ありのフェルダ (世界傑作童話シリーズ)

ありのフェルダ (世界傑作童話シリーズ)

 ここ数日寝る前に読んでいる絵本です。著者のオンドジェイ・セコラはチェコ童話作家*1です。チェコの大学で邦楽を学んだあと,新聞記者,ラグビーのトレーナーや審判をこなすなど多彩な経歴の持ち主みたいです。チェコは児童文学が盛んで,邦訳された絵本もあり,フェルダはその一つ。そういえば,浦沢直樹の「MONSTER」でも,チェコの童話だか昔話だかの伏線が張ってありましたよね。
 主人公のフェルダというアリ。

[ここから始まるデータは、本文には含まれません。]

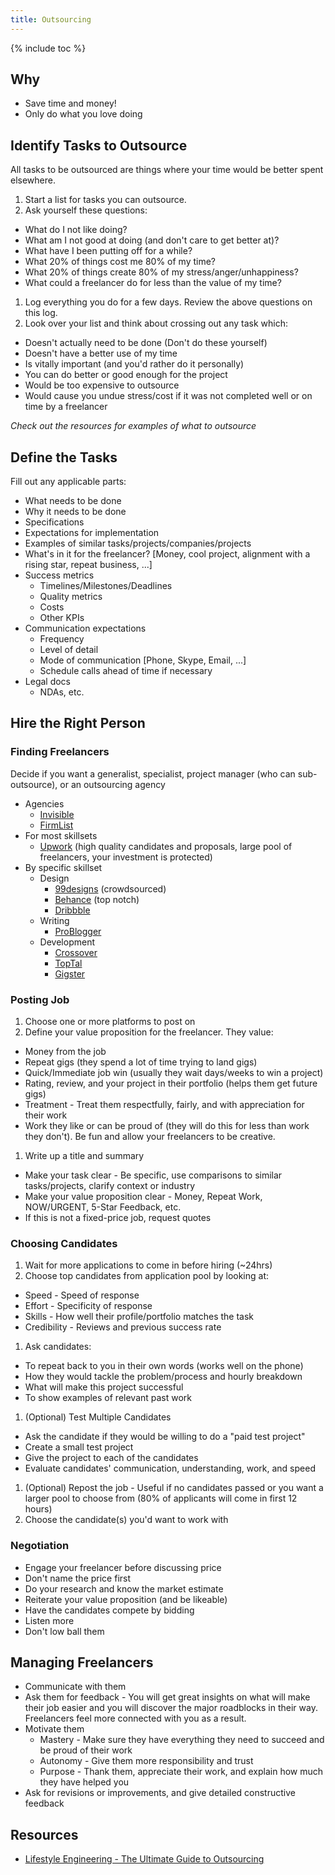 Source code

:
 ```yaml
---
title: Outsourcing
---
```


{% include toc %}

## Why
- Save time and money!
- Only do what you love doing

## Identify Tasks to Outsource
All tasks to be outsourced are things where your time would be better spent elsewhere.

1. Start a list for tasks you can outsource.
1. Ask yourself these questions:
  - What do I not like doing?
  - What am I not good at doing (and don't care to get better at)?
  - What have I been putting off for a while?
  - What 20% of things cost me 80% of my time?
  - What 20% of things create 80% of my stress/anger/unhappiness?
  - What could a freelancer do for less than the value of my time?
1. Log everything you do for a few days. Review the above questions on this log.
1. Look over your list and think about crossing out any task which:
  - Doesn't actually need to be done (Don't do these yourself)
  - Doesn't have a better use of my time
  - Is vitally important (and you'd rather do it personally)
  - You can do better or good enough for the project
  - Would be too expensive to outsource
  - Would cause you undue stress/cost if it was not completed well or on time by a freelancer

_Check out the resources for examples of what to outsource_


## Define the Tasks
Fill out any applicable parts:
- What needs to be done
- Why it needs to be done
- Specifications
- Expectations for implementation
- Examples of similar tasks/projects/companies/projects
- What's in it for the freelancer? [Money, cool project, alignment with a rising star, repeat business, ...]
- Success metrics
  - Timelines/Milestones/Deadlines
  - Quality metrics
  - Costs
  - Other KPIs
- Communication expectations
  - Frequency
  - Level of detail
  - Mode of communication [Phone, Skype, Email, ...]
  - Schedule calls ahead of time if necessary
- Legal docs
  - NDAs, etc.


## Hire the Right Person

### Finding Freelancers
Decide if you want a generalist, specialist, project manager (who can sub-outsource), or an outsourcing agency

- Agencies
  - [Invisible](https://inv.tech)
  - [FirmList](http://us.firmlist.com/)
- For most skillsets
  - [Upwork](https://www.upwork.com/) (high quality candidates and proposals, large pool of freelancers, your investment is protected)
- By specific skillset
  - Design
    - [99designs](https://99designs.com/) (crowdsourced)
    - [Behance](https://www.behance.net/) (top notch)
    - [Dribbble](https://dribbble.com/)
  - Writing
    - [ProBlogger](https://problogger.com/)
  - Development
    - [Crossover](https://www.crossover.com/)
    - [TopTal](https://www.toptal.com/)
    - [Gigster](https://gigster.com/)


### Posting Job
1. Choose one or more platforms to post on
1. Define your value proposition for the freelancer. They value:
  - Money from the job
  - Repeat gigs (they spend a lot of time trying to land gigs)
  - Quick/Immediate job win (usually they wait days/weeks to win a project)
  - Rating, review, and your project in their portfolio (helps them get future gigs)
  - Treatment - Treat them respectfully, fairly, and with appreciation for their work
  - Work they like or can be proud of (they will do this for less than work they don't). Be fun and allow your freelancers to be creative.
1. Write up a title and summary
  - Make your task clear - Be specific, use comparisons to similar tasks/projects, clarify context or industry
  - Make your value proposition clear - Money, Repeat Work, NOW/URGENT, 5-Star Feedback, etc.
  - If this is not a fixed-price job, request quotes


### Choosing Candidates
1. Wait for more applications to come in before hiring (~24hrs)
1. Choose top candidates from application pool by looking at:
  - Speed - Speed of response
  - Effort - Specificity of response
  - Skills - How well their profile/portfolio matches the task
  - Credibility - Reviews and previous success rate
1. Ask candidates:
  - To repeat back to you in their own words (works well on the phone)
  - How they would tackle the problem/process and hourly breakdown
  - What will make this project successful
  - To show examples of relevant past work
1. (Optional) Test Multiple Candidates
  - Ask the candidate if they would be willing to do a "paid test project"
  - Create a small test project
  - Give the project to each of the candidates
  - Evaluate candidates' communication, understanding, work, and speed
1. (Optional) Repost the job - Useful if no candidates passed or you want a larger pool to choose from (80% of applicants will come in first 12 hours)
1. Choose the candidate(s) you'd want to work with


### Negotiation
- Engage your freelancer before discussing price
- Don't name the price first
- Do your research and know the market estimate
- Reiterate your value proposition (and be likeable)
- Have the candidates compete by bidding
- Listen more
- Don't low ball them


## Managing Freelancers
- Communicate with them
- Ask them for feedback - You will get great insights on what will make their job easier and you will discover the major roadblocks in their way. Freelancers feel more connected with you as a result.
- Motivate them
  - Mastery - Make sure they have everything they need to succeed and be proud of their work
  - Autonomy - Give them more responsibility and trust
  - Purpose - Thank them, appreciate their work, and explain how much they have helped you
- Ask for revisions or improvements, and give detailed constructive feedback


## Resources
- [Lifestyle Engineering - The Ultimate Guide to Outsourcing](https://www.lifestyle.engineering/post/the-ultimate-guide-to-outsourcing)

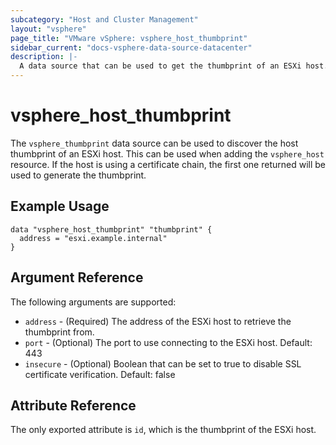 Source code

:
 ```yaml
---
subcategory: "Host and Cluster Management"
layout: "vsphere"
page_title: "VMware vSphere: vsphere_host_thumbprint"
sidebar_current: "docs-vsphere-data-source-datacenter"
description: |-
  A data source that can be used to get the thumbprint of an ESXi host.
---
```


# vsphere\_host\_thumbprint

The `vsphere_thumbprint` data source can be used to discover the host
thumbprint of an ESXi host. This can be used when adding the `vsphere_host`
resource. If the host is using a certificate chain, the first one returned
will be used to generate the thumbprint.

## Example Usage

```hcl
data "vsphere_host_thumbprint" "thumbprint" {
  address = "esxi.example.internal"
}
```

## Argument Reference

The following arguments are supported:

* `address` - (Required) The address of the ESXi host to retrieve the
thumbprint from.
* `port` - (Optional) The port to use connecting to the ESXi host. Default: 443
* `insecure` - (Optional) Boolean that can be set to true to disable SSL 
certificate verification. Default: false

## Attribute Reference

The only exported attribute is `id`, which is the thumbprint of the ESXi
host.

チェコではとても有名で愛されるキャラクターのようです。とてもクールでワイルドでも,女性には弱く,そこで失敗はするけれど,元気に自由に生きていく! そんな感じの主人公。とても気持ちのいいヤツです。
 ちなみに,思わせぶりな態度でフェルダの気を引いていたテントウムシが,大げさな被害申告をしたために,フェルダが逮捕勾留され,裁判でも有罪判決を受けてしまうくだりは法学部出身の著者ならではの展開です。真実に誇張が含まれがちな被害者供述の心理。目撃証人が虚偽の供述をしてしまう時の心理的な揺らぎ,被害申告を受けた警察官の対応などが,とてもリアルな一冊です。法学をたしなんだパパ達は,機会があれば一度手にとって子供に読んであげては?